Und dann – endlich – der Himmel über Brotterode! Etwas schräg links der Große Inselsberg mit den markanten Masten. Ganz rechts die Skisprungschanzen und vor uns die große Wiese. Die kennen alle Thüringen-Ultras. Drüben/oben im Wald angekommen, dürfen wir noch etwas Flaches laufen, dann aber hoch. Nicht brutal, aber fast.
Jetzt Streckentrennung: Links hoch die Marathonis, zum großen Parkplatz am Insels-Gipfel, die Ultras rechts runter auf den Rennsteig, genau wie vor drei Wochen. Über die Straße und schön lange und steil hoch, so fängt die Ultraschleife an. Weicher Boden, schöne Sonne über den Bäumen und freundliche Wanderer. Man grüßt sich.
Alte Grenzsteine, verpilzte Baumleichen und auf einmal scharf links abwärts, ganz runter ins Tal der Laucha. Auf dem Höhenprofil ist es eine tiefe Kerbe. Mir wird klar, jeden Höhenmeter runter muss ich gleich wieder hoch. Aber jetzt erstmal genießen und rollen lassen. Sowas kommt so schnell nicht wieder.
Breite Forststraßen ohne Hindernisse, ein paar Serpentinen noch, dann wieder in den Schatten, rechts der Bach. Ein traumhaft schönes Tal ist das hier. Kurz vor Tabarz ist aber Schluss mit lustig. Links geht es hoch, ich hab’s befürchtet. Steil ist es, brutal steil. Hier ist der Drehort von „Das kalte Herz“, einem vielfach ausgezeichneten DDR-Spielfilm aus den 50ern.
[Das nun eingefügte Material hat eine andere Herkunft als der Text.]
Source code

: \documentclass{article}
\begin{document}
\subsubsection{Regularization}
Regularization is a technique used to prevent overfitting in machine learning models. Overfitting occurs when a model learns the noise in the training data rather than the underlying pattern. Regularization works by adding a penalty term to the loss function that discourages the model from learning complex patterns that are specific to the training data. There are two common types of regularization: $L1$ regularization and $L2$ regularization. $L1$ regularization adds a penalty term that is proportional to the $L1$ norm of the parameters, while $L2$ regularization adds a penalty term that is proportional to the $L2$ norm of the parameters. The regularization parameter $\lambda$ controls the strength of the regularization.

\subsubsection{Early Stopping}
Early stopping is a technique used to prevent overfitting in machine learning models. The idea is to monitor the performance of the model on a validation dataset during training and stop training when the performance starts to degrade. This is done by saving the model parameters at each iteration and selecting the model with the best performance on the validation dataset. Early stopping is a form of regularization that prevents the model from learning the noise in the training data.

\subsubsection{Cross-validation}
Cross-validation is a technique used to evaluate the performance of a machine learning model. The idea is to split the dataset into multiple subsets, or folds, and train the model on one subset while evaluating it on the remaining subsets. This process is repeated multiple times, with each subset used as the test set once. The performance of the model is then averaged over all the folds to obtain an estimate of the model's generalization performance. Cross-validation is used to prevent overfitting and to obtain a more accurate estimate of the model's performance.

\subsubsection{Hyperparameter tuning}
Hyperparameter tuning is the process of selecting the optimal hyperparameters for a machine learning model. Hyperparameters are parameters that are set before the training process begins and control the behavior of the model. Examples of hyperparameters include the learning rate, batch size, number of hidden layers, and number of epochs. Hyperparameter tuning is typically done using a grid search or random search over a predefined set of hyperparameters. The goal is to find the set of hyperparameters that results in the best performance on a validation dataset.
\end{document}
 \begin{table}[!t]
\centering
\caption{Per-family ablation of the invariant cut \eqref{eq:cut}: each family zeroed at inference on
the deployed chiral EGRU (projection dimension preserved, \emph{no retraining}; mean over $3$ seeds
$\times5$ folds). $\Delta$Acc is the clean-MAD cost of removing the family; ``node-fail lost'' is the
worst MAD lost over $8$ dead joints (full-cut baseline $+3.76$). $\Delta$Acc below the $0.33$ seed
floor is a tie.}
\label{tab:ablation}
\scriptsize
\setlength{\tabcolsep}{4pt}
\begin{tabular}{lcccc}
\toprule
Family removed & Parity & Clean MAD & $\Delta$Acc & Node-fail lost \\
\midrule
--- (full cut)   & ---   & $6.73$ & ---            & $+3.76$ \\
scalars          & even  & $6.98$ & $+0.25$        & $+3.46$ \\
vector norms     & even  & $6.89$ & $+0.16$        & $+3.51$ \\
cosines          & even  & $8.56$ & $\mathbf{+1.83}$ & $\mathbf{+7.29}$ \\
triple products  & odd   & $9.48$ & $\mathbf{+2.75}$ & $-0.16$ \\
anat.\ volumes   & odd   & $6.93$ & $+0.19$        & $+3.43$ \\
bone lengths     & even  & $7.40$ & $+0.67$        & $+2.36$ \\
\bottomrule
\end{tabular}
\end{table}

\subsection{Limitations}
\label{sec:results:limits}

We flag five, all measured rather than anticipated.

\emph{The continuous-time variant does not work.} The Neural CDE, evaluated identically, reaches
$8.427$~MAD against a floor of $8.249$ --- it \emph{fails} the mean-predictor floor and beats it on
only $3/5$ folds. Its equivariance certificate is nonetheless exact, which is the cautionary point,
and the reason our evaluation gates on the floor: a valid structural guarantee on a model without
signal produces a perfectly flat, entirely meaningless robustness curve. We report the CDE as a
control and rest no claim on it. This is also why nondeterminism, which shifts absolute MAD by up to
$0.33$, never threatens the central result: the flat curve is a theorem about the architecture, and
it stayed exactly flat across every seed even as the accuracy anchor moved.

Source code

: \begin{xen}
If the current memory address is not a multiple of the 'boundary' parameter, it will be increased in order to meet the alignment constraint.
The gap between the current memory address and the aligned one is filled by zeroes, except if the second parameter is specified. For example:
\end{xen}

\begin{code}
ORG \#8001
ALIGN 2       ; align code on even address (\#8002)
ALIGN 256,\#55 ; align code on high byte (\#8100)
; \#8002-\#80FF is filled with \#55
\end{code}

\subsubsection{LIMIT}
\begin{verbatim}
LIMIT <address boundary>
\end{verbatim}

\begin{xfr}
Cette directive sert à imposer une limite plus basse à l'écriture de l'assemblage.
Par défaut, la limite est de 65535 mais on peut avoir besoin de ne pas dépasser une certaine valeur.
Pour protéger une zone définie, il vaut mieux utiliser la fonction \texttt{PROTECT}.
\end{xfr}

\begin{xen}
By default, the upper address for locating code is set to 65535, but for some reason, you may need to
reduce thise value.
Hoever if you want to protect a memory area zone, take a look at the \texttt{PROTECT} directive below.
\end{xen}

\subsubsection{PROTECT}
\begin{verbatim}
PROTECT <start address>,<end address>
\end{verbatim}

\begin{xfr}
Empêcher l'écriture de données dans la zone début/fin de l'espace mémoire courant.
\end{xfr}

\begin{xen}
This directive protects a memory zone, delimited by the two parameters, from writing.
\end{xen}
Plötzlich gabeln sich die guten Wege und in der Mitte, kaum erkennbar, führt ein Trail in der Direttissima nach oben. Zumindest fast. Wären da nicht die Spuren des Quad von heute Früh, ich hätte nicht geglaubt, dass das unser Weg ist. Alte Regel: Niemals beim Aufstieg anhalten! Augen zu und hoch! An der Gipfelstraße wird es (nur ganz kurz) etwas flacher, dann aber geht es weiter hoch, Treppenstufen helfen dabei. Ein Treppentrail mit Wurzeln und Steinen. Und plötzlich – der Parkplatz, der VP, die Rettung…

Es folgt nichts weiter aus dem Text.